Contact: Dr. Gareth Conduit, Physics & Ben Pellgrini, Intellegens
Mentor: Paul May
Intellegens is a spin-out from the University of Cambridge which develops unique Artificial Intelligence (AI) algorithms that have the capability to train and predict from incomplete data. The algorithm has been developed in the Physics department and has already had commercial success in the drug discovery and material design markets. In both these domains long product development cycles require many experiments and trials.
Intellegens are able to cut costs by making predictions based on incomplete experimental data. This improved data reduces the number of experiments needed, leading to improved efficiency and accelerating the product to market.

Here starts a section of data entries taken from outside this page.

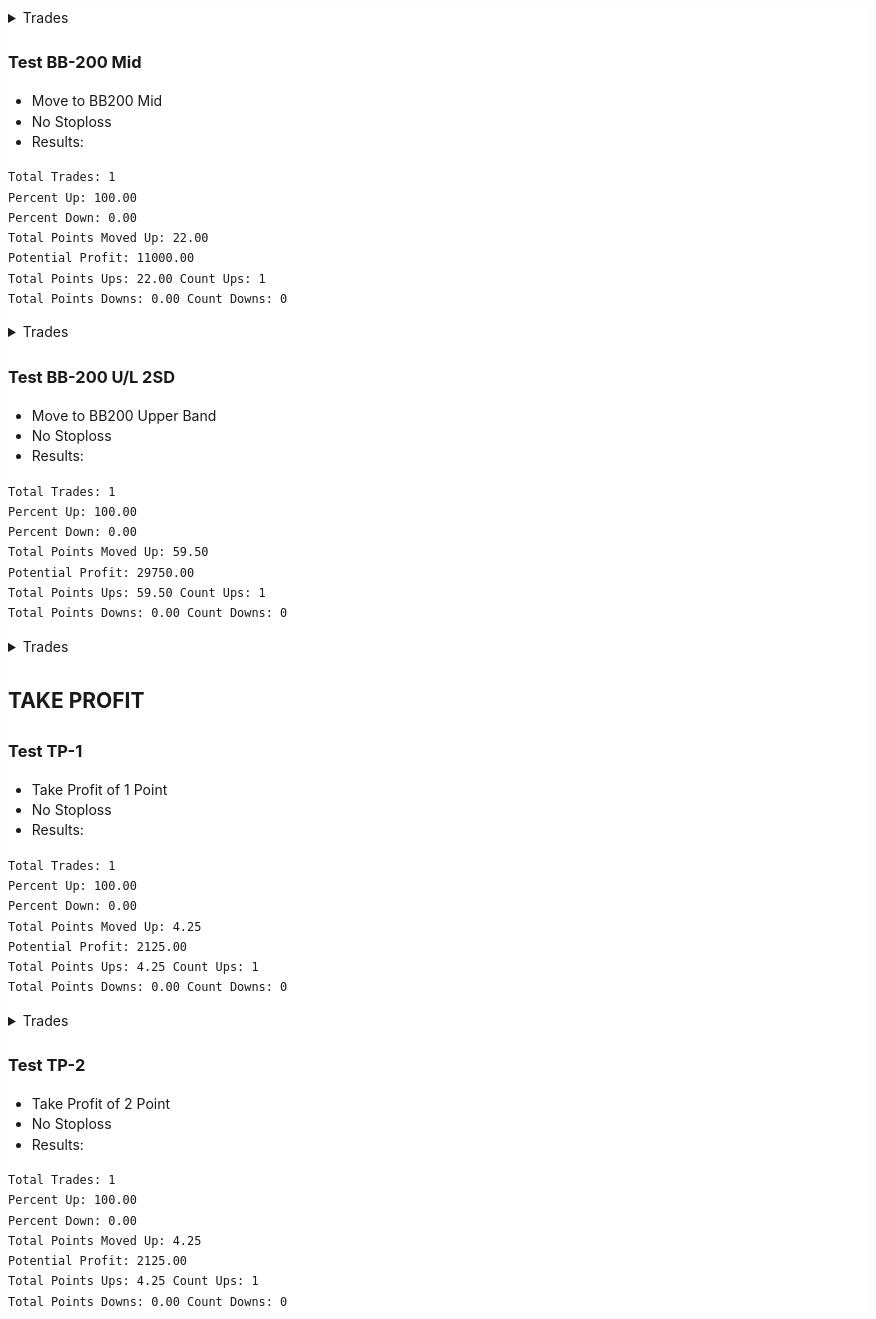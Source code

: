 <details><summary>Trades</summary></details>

### Test BB-200 Mid
* Move to BB200 Mid
* No Stoploss
* Results:
```
Total Trades: 1
Percent Up: 100.00
Percent Down: 0.00
Total Points Moved Up: 22.00
Potential Profit: 11000.00
Total Points Ups: 22.00 Count Ups: 1
Total Points Downs: 0.00 Count Downs: 0
```

<details><summary>Trades</summary></details>

### Test BB-200 U/L 2SD
* Move to BB200 Upper Band
* No Stoploss
* Results:
```
Total Trades: 1
Percent Up: 100.00
Percent Down: 0.00
Total Points Moved Up: 59.50
Potential Profit: 29750.00
Total Points Ups: 59.50 Count Ups: 1
Total Points Downs: 0.00 Count Downs: 0
```

<details><summary>Trades</summary></details>

## TAKE PROFIT

### Test TP-1
* Take Profit of 1 Point
* No Stoploss
* Results:
```
Total Trades: 1
Percent Up: 100.00
Percent Down: 0.00
Total Points Moved Up: 4.25
Potential Profit: 2125.00
Total Points Ups: 4.25 Count Ups: 1
Total Points Downs: 0.00 Count Downs: 0
```

<details><summary>Trades</summary></details>

### Test TP-2
* Take Profit of 2 Point
* No Stoploss
* Results:
```
Total Trades: 1
Percent Up: 100.00
Percent Down: 0.00
Total Points Moved Up: 4.25
Potential Profit: 2125.00
Total Points Ups: 4.25 Count Ups: 1
Total Points Downs: 0.00 Count Downs: 0
```
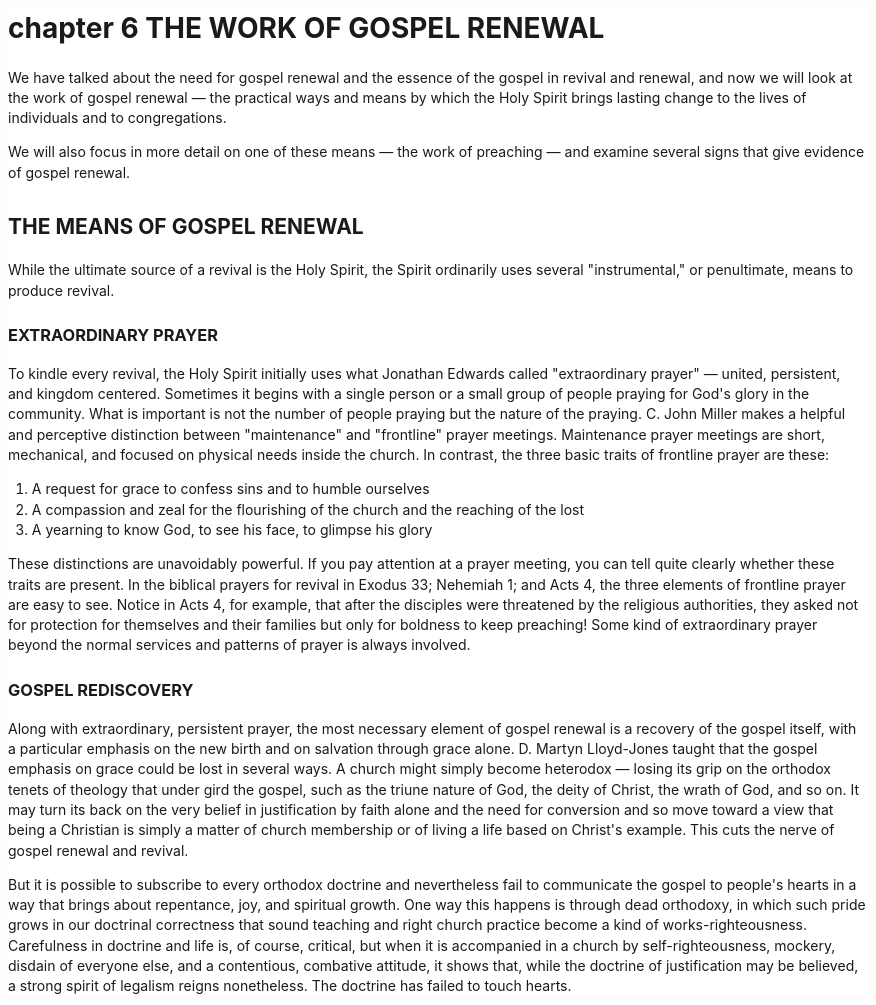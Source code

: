# chapter 6 THE WORK OF GOSPEL RENEWAL

We have talked about the need for gospel renewal and the essence of the gospel in revival and renewal, and now we will look at the work of gospel renewal — the practical ways and means by which the Holy Spirit brings lasting change to the lives of individuals and to congregations.

We will also focus in more detail on one of these means — the work of preaching — and examine several signs that give evidence of gospel renewal.

## THE MEANS OF GOSPEL RENEWAL
While the ultimate source of a revival is the Holy Spirit, the Spirit ordinarily uses several "instrumental," or penultimate, means to produce revival.

### EXTRAORDINARY PRAYER
To kindle every revival, the Holy Spirit initially uses what Jonathan Edwards called "extraordinary prayer" — united, persistent, and kingdom centered. Sometimes it begins with a single person or a small group of people praying for God's glory in the community. What is important is not the number of people praying but the nature of the praying. C. John Miller makes a helpful and perceptive distinction between "maintenance" and "frontline" prayer meetings. Maintenance prayer meetings are short, mechanical, and focused on physical needs inside the church. In contrast, the three basic traits of frontline prayer are these:
1. A request for grace to confess sins and to humble ourselves
2. A compassion and zeal for the flourishing of the church and the reaching of the lost
3. A yearning to know God, to see his face, to glimpse his glory

These distinctions are unavoidably powerful. If you pay attention at a prayer meeting, you can tell quite clearly whether these traits are present. In the biblical prayers for revival in Exodus 33; Nehemiah 1; and Acts 4, the three elements of frontline prayer are easy to see. Notice in Acts 4, for example, that after the disciples were threatened by the religious authorities, they asked not for protection for themselves and their families but only for boldness to keep preaching! Some kind of extraordinary prayer beyond the normal services and patterns of prayer is always involved.

### GOSPEL REDISCOVERY
Along with extraordinary, persistent prayer, the most necessary element of gospel renewal is a recovery of the gospel itself, with a particular emphasis on the new birth and on salvation through grace alone. D. Martyn Lloyd-Jones taught that the gospel emphasis on grace could be lost in several ways. A church might simply become heterodox — losing its grip on the orthodox tenets of theology that under gird the gospel, such as the triune nature of God, the deity of Christ, the wrath of God, and so on. It may turn its back on the very belief in justification by faith alone and the need for conversion and so move toward a view that being a Christian is simply a matter of church membership or of living a life based on Christ's example. This cuts the nerve of gospel renewal and revival.

But it is possible to subscribe to every orthodox doctrine and nevertheless fail to communicate the gospel to people's hearts in a way that brings about repentance, joy, and spiritual growth. One way this happens is through dead orthodoxy, in which such pride grows in our doctrinal correctness that sound teaching and right church practice become a kind of works-righteousness. Carefulness in doctrine and life is, of course, critical, but when it is accompanied in a church by self-righteousness, mockery, disdain of everyone else, and a contentious, combative attitude, it shows that, while the doctrine of justification may be believed, a strong spirit of legalism reigns nonetheless. The doctrine has failed to touch hearts.
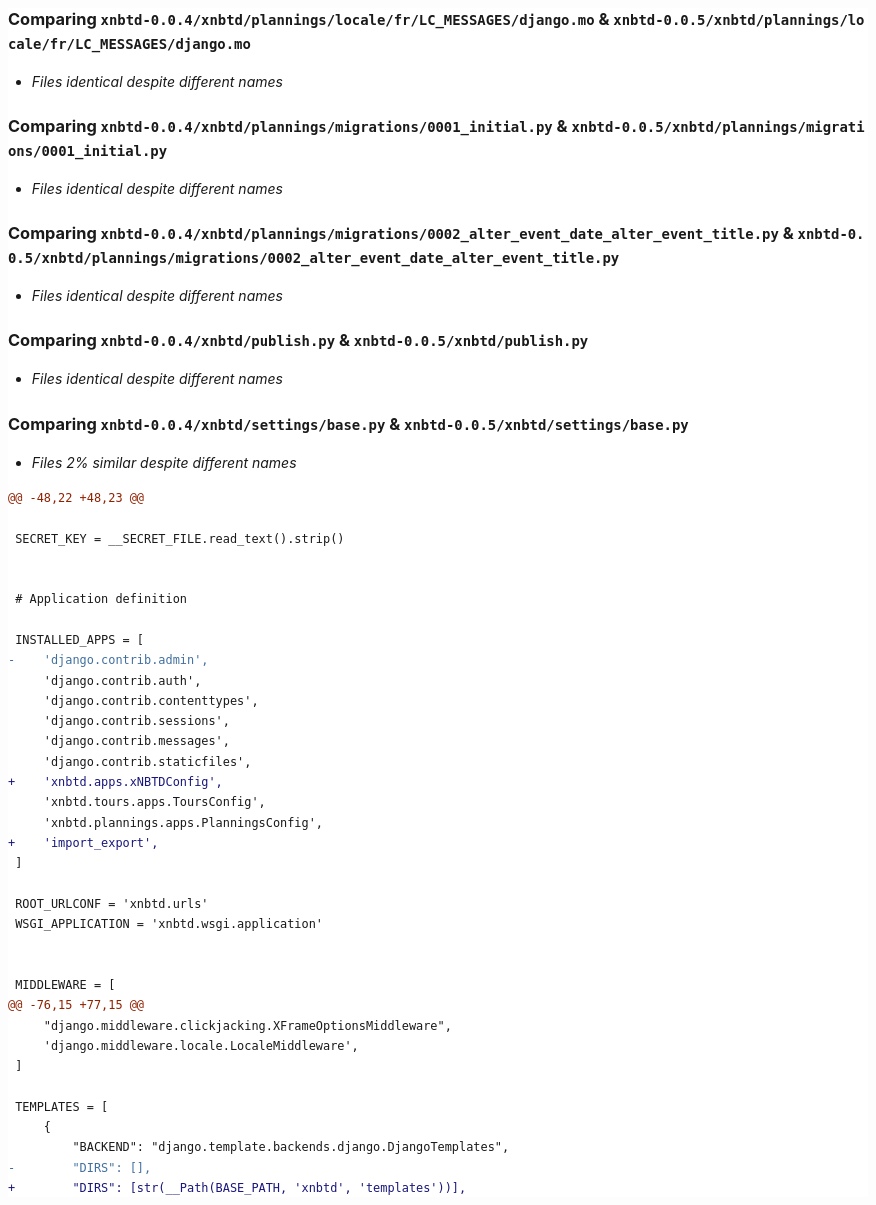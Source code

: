 ### Comparing `xnbtd-0.0.4/xnbtd/plannings/locale/fr/LC_MESSAGES/django.mo` & `xnbtd-0.0.5/xnbtd/plannings/locale/fr/LC_MESSAGES/django.mo`

 * *Files identical despite different names*

### Comparing `xnbtd-0.0.4/xnbtd/plannings/migrations/0001_initial.py` & `xnbtd-0.0.5/xnbtd/plannings/migrations/0001_initial.py`

 * *Files identical despite different names*

### Comparing `xnbtd-0.0.4/xnbtd/plannings/migrations/0002_alter_event_date_alter_event_title.py` & `xnbtd-0.0.5/xnbtd/plannings/migrations/0002_alter_event_date_alter_event_title.py`

 * *Files identical despite different names*

### Comparing `xnbtd-0.0.4/xnbtd/publish.py` & `xnbtd-0.0.5/xnbtd/publish.py`

 * *Files identical despite different names*

### Comparing `xnbtd-0.0.4/xnbtd/settings/base.py` & `xnbtd-0.0.5/xnbtd/settings/base.py`

 * *Files 2% similar despite different names*

```diff
@@ -48,22 +48,23 @@
 
 SECRET_KEY = __SECRET_FILE.read_text().strip()
 
 
 # Application definition
 
 INSTALLED_APPS = [
-    'django.contrib.admin',
     'django.contrib.auth',
     'django.contrib.contenttypes',
     'django.contrib.sessions',
     'django.contrib.messages',
     'django.contrib.staticfiles',
+    'xnbtd.apps.xNBTDConfig',
     'xnbtd.tours.apps.ToursConfig',
     'xnbtd.plannings.apps.PlanningsConfig',
+    'import_export',
 ]
 
 ROOT_URLCONF = 'xnbtd.urls'
 WSGI_APPLICATION = 'xnbtd.wsgi.application'
 
 
 MIDDLEWARE = [
@@ -76,15 +77,15 @@
     "django.middleware.clickjacking.XFrameOptionsMiddleware",
     'django.middleware.locale.LocaleMiddleware',
 ]
 
 TEMPLATES = [
     {
         "BACKEND": "django.template.backends.django.DjangoTemplates",
-        "DIRS": [],
+        "DIRS": [str(__Path(BASE_PATH, 'xnbtd', 'templates'))],
```
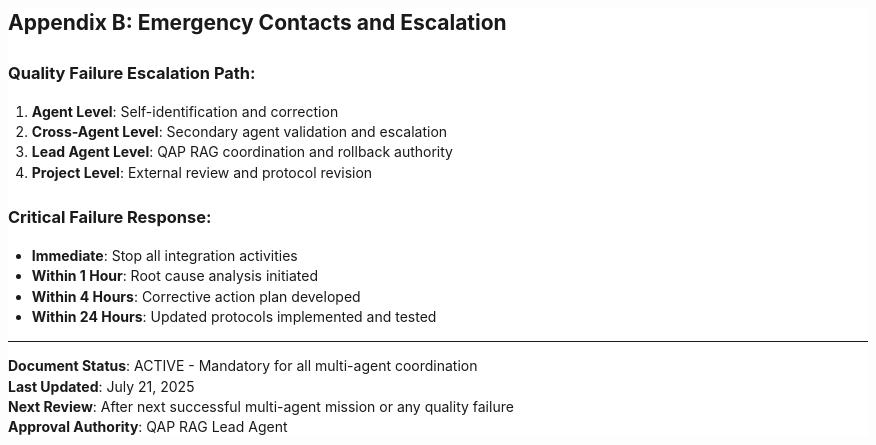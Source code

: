 ## Appendix B: Emergency Contacts and Escalation

### Quality Failure Escalation Path:
1. **Agent Level**: Self-identification and correction
2. **Cross-Agent Level**: Secondary agent validation and escalation
3. **Lead Agent Level**: QAP RAG coordination and rollback authority
4. **Project Level**: External review and protocol revision

### Critical Failure Response:
- **Immediate**: Stop all integration activities
- **Within 1 Hour**: Root cause analysis initiated
- **Within 4 Hours**: Corrective action plan developed
- **Within 24 Hours**: Updated protocols implemented and tested

---

**Document Status**: ACTIVE - Mandatory for all multi-agent coordination  
**Last Updated**: July 21, 2025  
**Next Review**: After next successful multi-agent mission or any quality failure  
**Approval Authority**: QAP RAG Lead Agent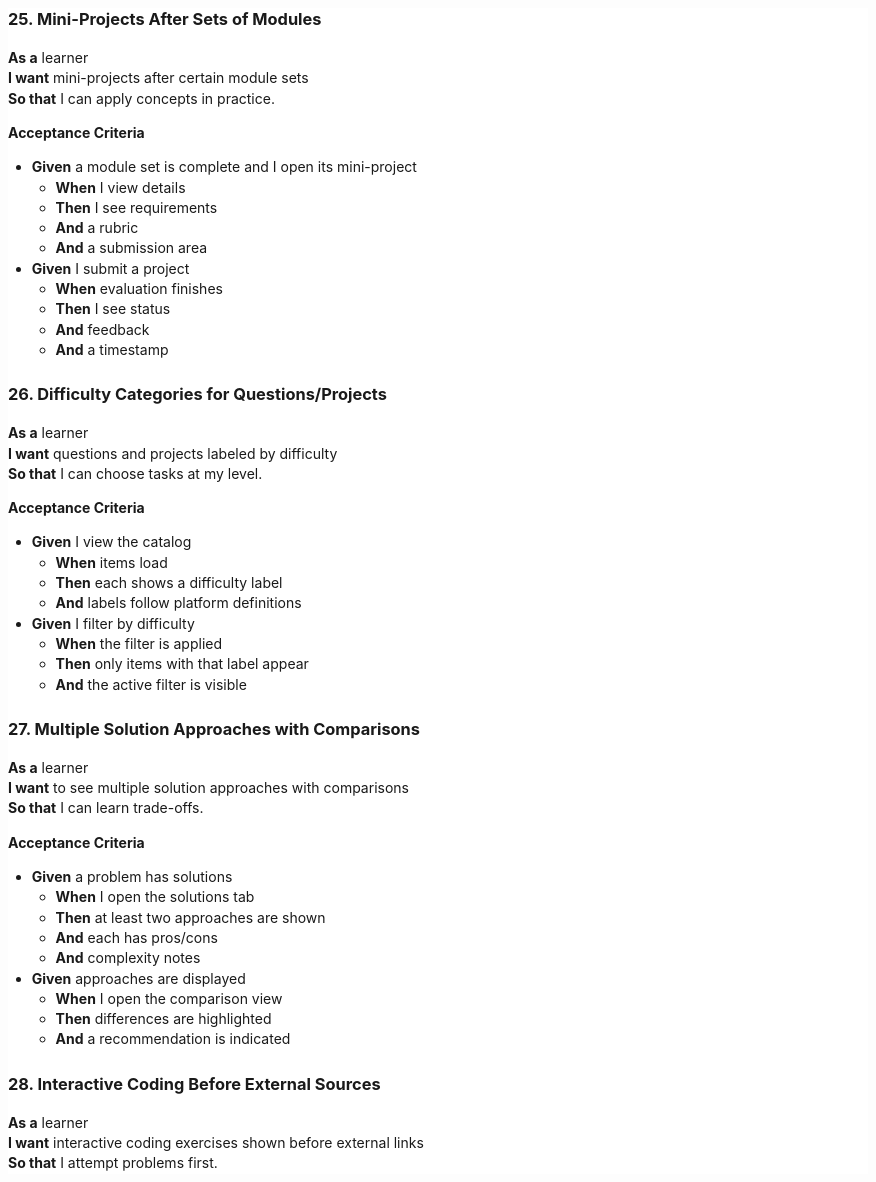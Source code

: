 ### 25. Mini-Projects After Sets of Modules
**As a** learner  
**I want** mini-projects after certain module sets  
**So that** I can apply concepts in practice.

**Acceptance Criteria**
* **Given** a module set is complete and I open its mini-project
  * **When** I view details
  * **Then** I see requirements
  * **And** a rubric
  * **And** a submission area
* **Given** I submit a project
  * **When** evaluation finishes
  * **Then** I see status
  * **And** feedback
  * **And** a timestamp

### 26. Difficulty Categories for Questions/Projects
**As a** learner  
**I want** questions and projects labeled by difficulty  
**So that** I can choose tasks at my level.

**Acceptance Criteria**
* **Given** I view the catalog
  * **When** items load
  * **Then** each shows a difficulty label
  * **And** labels follow platform definitions
* **Given** I filter by difficulty
  * **When** the filter is applied
  * **Then** only items with that label appear
  * **And** the active filter is visible

### 27. Multiple Solution Approaches with Comparisons
**As a** learner  
**I want** to see multiple solution approaches with comparisons  
**So that** I can learn trade-offs.

**Acceptance Criteria**
* **Given** a problem has solutions
  * **When** I open the solutions tab
  * **Then** at least two approaches are shown
  * **And** each has pros/cons
  * **And** complexity notes
* **Given** approaches are displayed
  * **When** I open the comparison view
  * **Then** differences are highlighted
  * **And** a recommendation is indicated

### 28. Interactive Coding Before External Sources
**As a** learner  
**I want** interactive coding exercises shown before external links  
**So that** I attempt problems first.
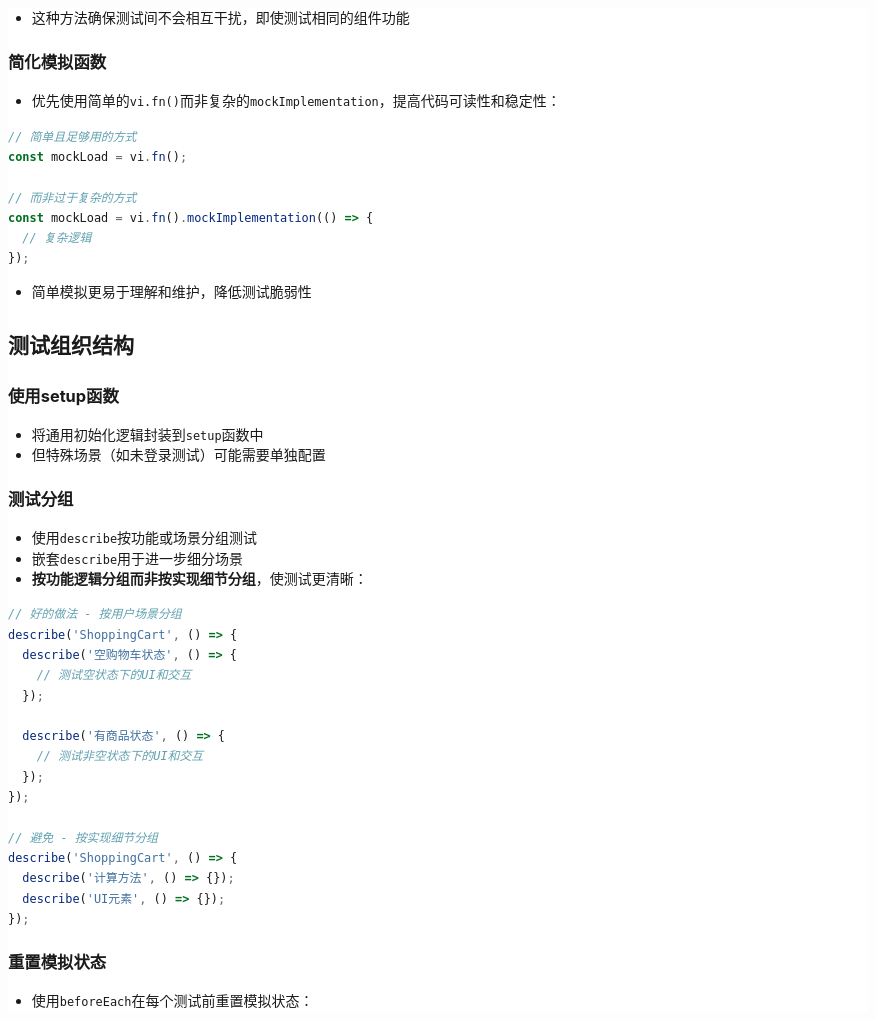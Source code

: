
 ```javascript
```

* 这种方法确保测试间不会相互干扰，即使测试相同的组件功能

### 简化模拟函数
* 优先使用简单的`vi.fn()`而非复杂的`mockImplementation`，提高代码可读性和稳定性：

```javascript
// 简单且足够用的方式
const mockLoad = vi.fn();

// 而非过于复杂的方式
const mockLoad = vi.fn().mockImplementation(() => {
  // 复杂逻辑
});
```

* 简单模拟更易于理解和维护，降低测试脆弱性

## 测试组织结构

### 使用setup函数
* 将通用初始化逻辑封装到`setup`函数中
* 但特殊场景（如未登录测试）可能需要单独配置

### 测试分组
* 使用`describe`按功能或场景分组测试
* 嵌套`describe`用于进一步细分场景
* **按功能逻辑分组而非按实现细节分组**，使测试更清晰：

```javascript
// 好的做法 - 按用户场景分组
describe('ShoppingCart', () => {
  describe('空购物车状态', () => {
    // 测试空状态下的UI和交互
  });
  
  describe('有商品状态', () => {
    // 测试非空状态下的UI和交互
  });
});

// 避免 - 按实现细节分组
describe('ShoppingCart', () => {
  describe('计算方法', () => {});
  describe('UI元素', () => {});
});
```

### 重置模拟状态
* 使用`beforeEach`在每个测试前重置模拟状态：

While the impact of the algorithms is already demonstrable in the domains of drug discovery and materials design, the model and approach is generic and could be applied to any sectors where there is big, sparse data, such as finance, retail, Internet of Things (IoT), weather, military, security, and many others.
Intellegens are currently developing a service to allow for the wider commercialisation of this technology, utilising modern cloud and web based technologies. This would allow customers to run their own experiments and integrate the software into their own software / modelling pipeline systems.
The challenge for the i-Team is to investigate and analyse the wide range of potential uses for these new AI algorithms, looking for any application that needs to make use of incomplete datasets and make predictions from them.